他激动得难以自持,竟一把抓起案上那幅几乎完成的仙鹤图,「嗤啦」一声,顺手就撕成了两半!仿佛唯有如此,才能宣泄心中的狂喜!
他挥舞着半片残画,像个得了新奇玩具的孩子,对着梁师成,更是对着虚空高声宣告:「此乃天降祥瑞!祥瑞啊!百余骑辽国精锐,在我大宋境内竟被西门显谟带着我大宋勇士尽数诛绝之!斩首百余级!壮哉!快哉!」
「哈哈哈哈!梁伴伴,速去!传朕口谕,立召三省执政、枢密院正副使、太师等人——
所有文武大臣上朝!即刻入宫面圣!朕要重重嘉奖!重重嘉奖!哈哈哈哈!!」
梁师成被官家这突如其来的狂喜和撕画的举动惊得眼皮直跳,虽然不知道何事,但反应极快,脸上瞬间堆满比徽宗还要激动十倍的谄笑,「扑通」跪下,声音都带着喜极而泣的颤抖:「奴婢遵旨!天佑大宋!吾皇洪福齐天!奴婢这就去传,这就去!」
他几乎是手脚并用地爬起来,揣着那半片被官家丢下的残画偷偷塞进怀里,连滚爬爬地冲出去传旨,生怕慢了一步,就耽误了官家这「天降祥瑞」的兴头。

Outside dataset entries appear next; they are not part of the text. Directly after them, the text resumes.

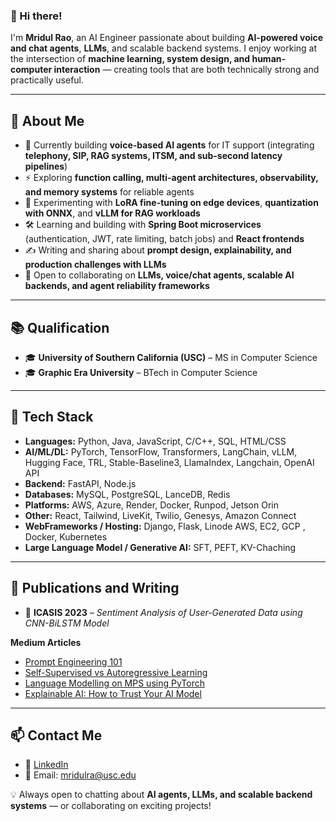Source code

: ### 👋 Hi there!  
I'm **Mridul Rao**, an AI Engineer passionate about building **AI-powered voice and chat agents**, **LLMs**, and scalable backend systems. I enjoy working at the intersection of **machine learning, system design, and human-computer interaction** — creating tools that are both technically strong and practically useful.  

---

## 🧐 About Me  
- 🔭 Currently building **voice-based AI agents** for IT support (integrating **telephony, SIP, RAG systems, ITSM, and sub-second latency pipelines**)  
- ⚡ Exploring **function calling, multi-agent architectures, observability, and memory systems** for reliable agents  
- 🌱 Experimenting with **LoRA fine-tuning on edge devices**, **quantization with ONNX**, and **vLLM for RAG workloads**  
- 🛠️ Learning and building with **Spring Boot microservices** (authentication, JWT, rate limiting, batch jobs) and **React frontends**  
- ✍️ Writing and sharing about **prompt design, explainability, and production challenges with LLMs**  
- 👯 Open to collaborating on **LLMs, voice/chat agents, scalable AI backends, and agent reliability frameworks**  

---

## 📚 Qualification  
- 🎓 **University of Southern California (USC)** – MS in Computer Science  
- 🎓 **Graphic Era University** – BTech in Computer Science  

---

## 🚀 Tech Stack  
- **Languages:** Python, Java, JavaScript, C/C++, SQL, HTML/CSS  
- **AI/ML/DL:** PyTorch, TensorFlow, Transformers, LangChain, vLLM, Hugging Face, TRL, Stable-Baseline3, LlamaIndex, Langchain, OpenAI API
- **Backend:** FastAPI, Node.js  
- **Databases:** MySQL, PostgreSQL, LanceDB, Redis  
- **Platforms:** AWS, Azure, Render, Docker, Runpod, Jetson Orin  
- **Other:** React, Tailwind, LiveKit, Twilio, Genesys, Amazon Connect
- **WebFrameworks / Hosting:** Django, Flask, Linode AWS, EC2, GCP , Docker, Kubernetes
- **Large Language Model / Generative AI:** SFT, PEFT, KV-Chaching

---

## 🔖 Publications and Writing  
- 📄 **ICASIS 2023** – *Sentiment Analysis of User-Generated Data using CNN-BiLSTM Model*  

**Medium Articles**  
- [Prompt Engineering 101](https://medium.com/@mridulrao674385/prompt-engineering-101-b65d207425bf)  
- [Self-Supervised vs Autoregressive Learning](https://medium.com/@mridulrao674385/the-difference-between-self-supervised-and-autoregressive-learning-b7733ed9dedd)  
- [Language Modelling on MPS using PyTorch](https://medium.com/@mridulrao674385/language-modelling-on-mps-using-pytorch-044a2dfd9f62)  
- [Explainable AI: How to Trust Your AI Model](https://medium.com/@mridulrao674385/explainable-ai-how-to-trust-your-ai-model-72e39e293fa1)  

---

## 📫 Contact Me  
- 🔗 [LinkedIn](https://www.linkedin.com/in/mridul-rao-86b542190/)  
- 📧 Email: mridulra@usc.edu  

💡 Always open to chatting about **AI agents, LLMs, and scalable backend systems** — or collaborating on exciting projects!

而此时,郓城县衙门内通判周文渊端坐案後,运笔如飞,脸上是抑制不住的兴奋。史县令垂手恭立一旁,大气不敢出。
周文渊笔下生风,正给太子写着密信:「殿下钧鉴:天佑殿下洪福!卑职周文渊叩首再拜。今有特大喜讯急禀殿下:那震动京畿、令蔡太师震怒之生辰纲巨案,其劫掠贼寇,已被卑职悉数擒获,一网打尽!」
「七名要犯,此刻皆枷锁在身,囚於县衙之内,插翅难飞!此皆仰赖殿下天威浩荡,指引明路,卑职方能不负所托!」
「此案干系重大,内情盘根错节。然殿下放心,卑职定当昼夜鞠问,严刑拷讯,不日必能审个水落石出,将幕後指使、藏匿赃物之处,尽数挖出,使其无所遁形!」
「济州府尹之位,彼时岂非如探囊取物,尽在殿下掌中乎?殿下乃真龙潜渊,英明神武,洞察秋毫,实乃我朝砥柱,万民所望!」
「卑职能追随殿下,效犬马之劳,实乃三生有幸!此案功成,皆为殿下运筹帷幄之功,卑职不敢贪天之功为己有,唯愿肝脑涂地,为殿下扫清障碍,铺就坦途!静候殿下佳音,早登府尹之位,卑职必献此案全功,为殿下贺!」
写罢,周文渊志得意满地吹了吹墨迹,将信纸小心折好,装入密函,递给旁边侍立的小吏,声音带着不容置疑的威严:「火速!用最快最稳的渠道,直送东宫太子殿下手中!若有半分差池,唯你是问!」
小吏战战兢兢接过密函,躬身应诺:「是!通判大人!小人即刻去办!」说完,捧着信函,几乎是跑着退了出去。
周文渊这才将目光投向史县令,仿佛刚想起他还在,带着一丝居高临下的笑意:「史县令,此番你也算有些苦劳。」
史县令连忙躬身:「全赖通判大人运筹帷幄,指挥若定!小人不过是跑跑腿,听命行事罢了。」
「嗯。」周文渊随意应了一声,随即提高声音,威严地喝道:「来人啊!」
话音未落,早已在门外候命的朱仝、雷横两位都头,身披铁甲,腰挎钢刀,全副武装,龙行虎步地走了进来,抱拳躬身,声如洪钟:「属下朱仝(雷横),参见通判大人!」
朱仝沉声禀报:「回大人,七名生辰纲重犯,已验明正身,枷锁镣铐齐全,尽数押入囚车之中,周遭兵丁也已布控完毕,戒备森严!随时听候大人命令,即可押解出发,前往济州府衙!」
雷横也补充道:「大人放心,沿途路线已勘察清楚,弟兄们都打起了十二分精神,定保万无一失!」
周文渊满意地点点头,扫视着这两位精干的都头,仿佛看着自己即将到手的功勳。